> _PROBLEM REQUIREMENTS_
Look for the word "return" in the entries and copy each line where it appears.

--- INPUT FOR THIS TASK Enclosed Below ---

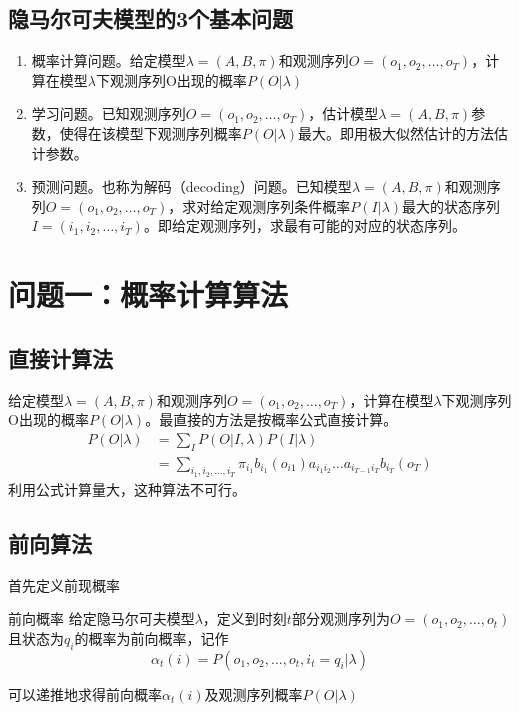 \subsection*{隐马尔可夫模型的3个基本问题}
\begin{enumerate}
	\item 概率计算问题。给定模型$\lambda=(A,B,\pi)$和观测序列$O=(o_1,o_2,\dots,o_T)$，计算在模型$\lambda$下观测序列O出现的概率$P(O|\lambda)$
	\item 学习问题。已知观测序列$O=(o_1,o_2,\dots,o_T)$，估计模型$\lambda=(A,B,\pi)$参数，使得在该模型下观测序列概率$P(O|\lambda)$最大。即用极大似然估计的方法估计参数。
	\item 预测问题。也称为解码（decoding）问题。已知模型$\lambda=(A,B,\pi)$和观测序列$O=(o_1,o_2,\dots,o_T)$，求对给定观测序列条件概率$P(I|\lambda)$最大的状态序列$I=(i_1,i_2,\dots,i_T)$。即给定观测序列，求最有可能的对应的状态序列。
\end{enumerate} 

\section*{问题一：概率计算算法}
\subsection*{直接计算法}
给定模型$\lambda=(A,B,\pi)$和观测序列$O=(o_1,o_2,\dots,o_T)$，计算在模型$\lambda$下观测序列O出现的概率$P(O|\lambda)$。最直接的方法是按概率公式直接计算。
\begin{equation}
\begin{aligned}
	P(O|\lambda)&=\sum_{I}P(O|I,\lambda)P(I|\lambda)\\
	&=\sum_{i_1,i_2,\dots,i_T}\pi_{i_1}b_{i_1}(o_{i1})a_{i_1i_2}\dots a_{i_{T-1}i_T}b_{i_T}(o_T)
\end{aligned}
\end{equation}
利用公式计算量大，这种算法不可行。
\subsection*{前向算法}
首先定义前现概率
\begin{definition}{前向概率}{}
	给定隐马尔可夫模型$\lambda$，定义到时刻$t$部分观测序列为$O=(o_1,o_2,\dots,o_t)$且状态为$q_i$的概率为前向概率，记作
	\begin{equation}
		\alpha_t(i)=P(o_1,o_2,\dots,o_t,i_t=q_i|\lambda)
	\end{equation}
\end{definition}
可以递推地求得前向概率$\alpha_t(i)$及观测序列概率$P(O|\lambda)$

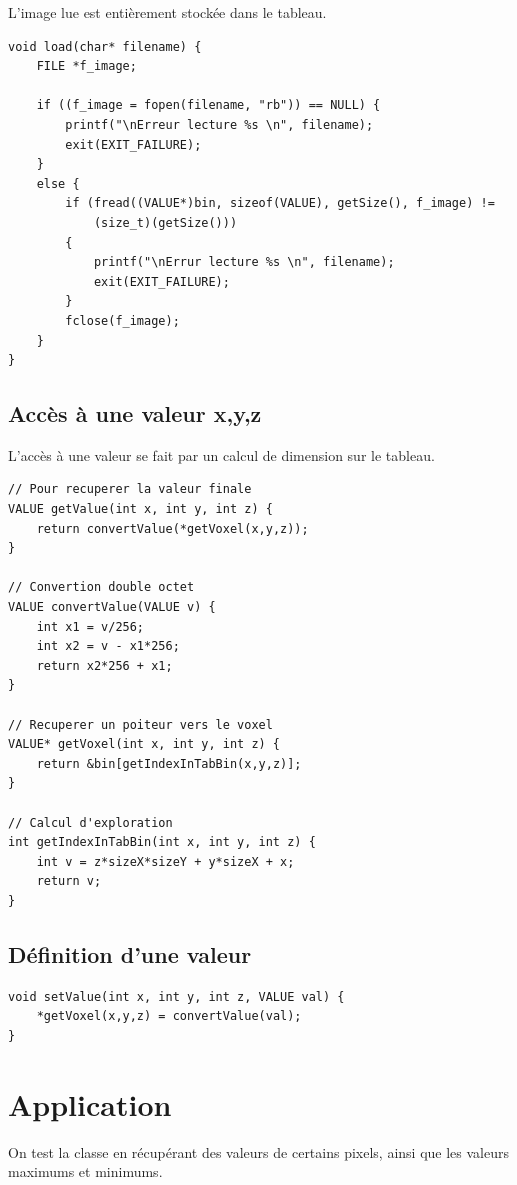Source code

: \documentclass[a4paper,11pt]{article}
\begin{document}
L'image lue est entièrement stockée dans le tableau.

\begin{lstlisting}
void load(char* filename) {
	FILE *f_image;

	if ((f_image = fopen(filename, "rb")) == NULL) {
		printf("\nErreur lecture %s \n", filename);
		exit(EXIT_FAILURE);
	}
	else {
		if (fread((VALUE*)bin, sizeof(VALUE), getSize(), f_image) != 
			(size_t)(getSize()))
		{
			printf("\nErrur lecture %s \n", filename);
			exit(EXIT_FAILURE);
		}
		fclose(f_image);
	}
}
\end{lstlisting}

\subsection{Accès à une valeur x,y,z}

L'accès à une valeur se fait par un calcul de dimension sur le tableau.

\begin{lstlisting}
// Pour recuperer la valeur finale
VALUE getValue(int x, int y, int z) {
	return convertValue(*getVoxel(x,y,z));
}

// Convertion double octet
VALUE convertValue(VALUE v) {
	int x1 = v/256;
	int x2 = v - x1*256;
	return x2*256 + x1;
}

// Recuperer un poiteur vers le voxel
VALUE* getVoxel(int x, int y, int z) {
	return &bin[getIndexInTabBin(x,y,z)];
}

// Calcul d'exploration
int getIndexInTabBin(int x, int y, int z) {
	int v = z*sizeX*sizeY + y*sizeX + x;
	return v;
}
\end{lstlisting}

\subsection{Définition d'une valeur}

\begin{lstlisting}
void setValue(int x, int y, int z, VALUE val) {
	*getVoxel(x,y,z) = convertValue(val);
}
\end{lstlisting}

\section{Application}

On test la classe en récupérant des valeurs de certains pixels, ainsi que les valeurs maximums et minimums.
\end{document}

--- End of Enclosed INPUT FOR THIS TASK ---

> _REPLY_
	return convertValue(*getVoxel(x,y,z));
	return x2*256 + x1;
	return &bin[getIndexInTabBin(x,y,z)];
	return v;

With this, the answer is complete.